:: Supplied data ::

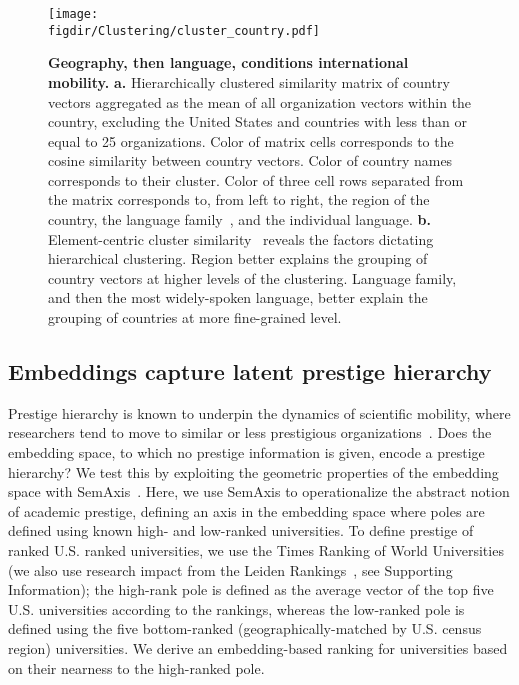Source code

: \documentclass[12pt]{article} %
\def\figdir{../Figs}
\def\SI{Supporting Information}
\begin{document}
%
%
\begin{figure}[p!]
	\centering
	\texttt{[image: \\figdir/Clustering/cluster\_country.pdf]}
	\caption{
		\textbf{Geography, then language, conditions international mobility.}
		\textbf{a.} Hierarchically clustered similarity matrix of country vectors aggregated as the mean of all organization vectors within the country, excluding the United States and countries with less than or equal to 25 organizations.
		Color of matrix cells corresponds to the cosine similarity between country vectors.
		Color of country names corresponds to their cluster.
		Color of three cell rows separated from the matrix corresponds to, from left to right, the region of the country, the language family~\autocite{ethnologue}, and the individual language.
		\textbf{b.}	Element-centric cluster similarity~\autocite{gates2019element} reveals the factors dictating hierarchical clustering.
		Region better explains the grouping of country vectors at higher levels of the clustering.
		Language family, and then the most widely-spoken language, better explain the grouping of countries at more fine-grained level.
	}
	\label{fig:clustering}
\end{figure}



%
%
\subsection*{Embeddings capture latent prestige hierarchy}

Prestige hierarchy is known to underpin the dynamics of scientific mobility, where researchers tend to move to similar or less prestigious organizations~\autocite{deville2014career, clauset2015hierarchy}. Does the embedding space, to which no prestige information is given, encode a prestige hierarchy?
We test this by exploiting the geometric properties of the embedding space with SemAxis~\autocite{an2018semaxis}.
Here, we use SemAxis to operationalize the abstract notion of academic prestige, defining an axis in the embedding space where poles are defined using known high- and low-ranked universities.
To define prestige of ranked U.S. ranked universities, we use the Times Ranking of World Universities (we also use research impact from the Leiden Rankings~\autocite{waltman2012leidenrankings}, see \SI);
the high-rank pole is defined as the average vector of the top five U.S. universities according to the rankings, whereas the low-ranked pole is defined using the five bottom-ranked (geographically-matched by U.S. census region) universities.
We derive an embedding-based ranking for universities based on their nearness to the high-ranked pole.
\end{document}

:: Task directions ::
Please copy the entries in full. Leave each image out.

:: Response to the task ::
Source code

: \documentclass[12pt]{article} %
\def\figdir{../Figs}
\def\SI{Supporting Information}
\begin{document}
%
%
\begin{figure}[p!]
	\centering
	\texttt{[image: \\figdir/Clustering/cluster\_country.pdf]}
	\caption{
		\textbf{Geography, then language, conditions international mobility.}
		\textbf{a.} Hierarchically clustered similarity matrix of country vectors aggregated as the mean of all organization vectors within the country, excluding the United States and countries with less than or equal to 25 organizations.
		Color of matrix cells corresponds to the cosine similarity between country vectors.
		Color of country names corresponds to their cluster.
		Color of three cell rows separated from the matrix corresponds to, from left to right, the region of the country, the language family~\autocite{ethnologue}, and the individual language.
		\textbf{b.}	Element-centric cluster similarity~\autocite{gates2019element} reveals the factors dictating hierarchical clustering.
		Region better explains the grouping of country vectors at higher levels of the clustering.
		Language family, and then the most widely-spoken language, better explain the grouping of countries at more fine-grained level.
	}
	\label{fig:clustering}
\end{figure}



%
%
\subsection*{Embeddings capture latent prestige hierarchy}

Prestige hierarchy is known to underpin the dynamics of scientific mobility, where researchers tend to move to similar or less prestigious organizations~\autocite{deville2014career, clauset2015hierarchy}. Does the embedding space, to which no prestige information is given, encode a prestige hierarchy?
We test this by exploiting the geometric properties of the embedding space with SemAxis~\autocite{an2018semaxis}.
Here, we use SemAxis to operationalize the abstract notion of academic prestige, defining an axis in the embedding space where poles are defined using known high- and low-ranked universities.
To define prestige of ranked U.S. ranked universities, we use the Times Ranking of World Universities (we also use research impact from the Leiden Rankings~\autocite{waltman2012leidenrankings}, see \SI);
the high-rank pole is defined as the average vector of the top five U.S. universities according to the rankings, whereas the low-ranked pole is defined using the five bottom-ranked (geographically-matched by U.S. census region) universities.
We derive an embedding-based ranking for universities based on their nearness to the high-ranked pole.
\end{document}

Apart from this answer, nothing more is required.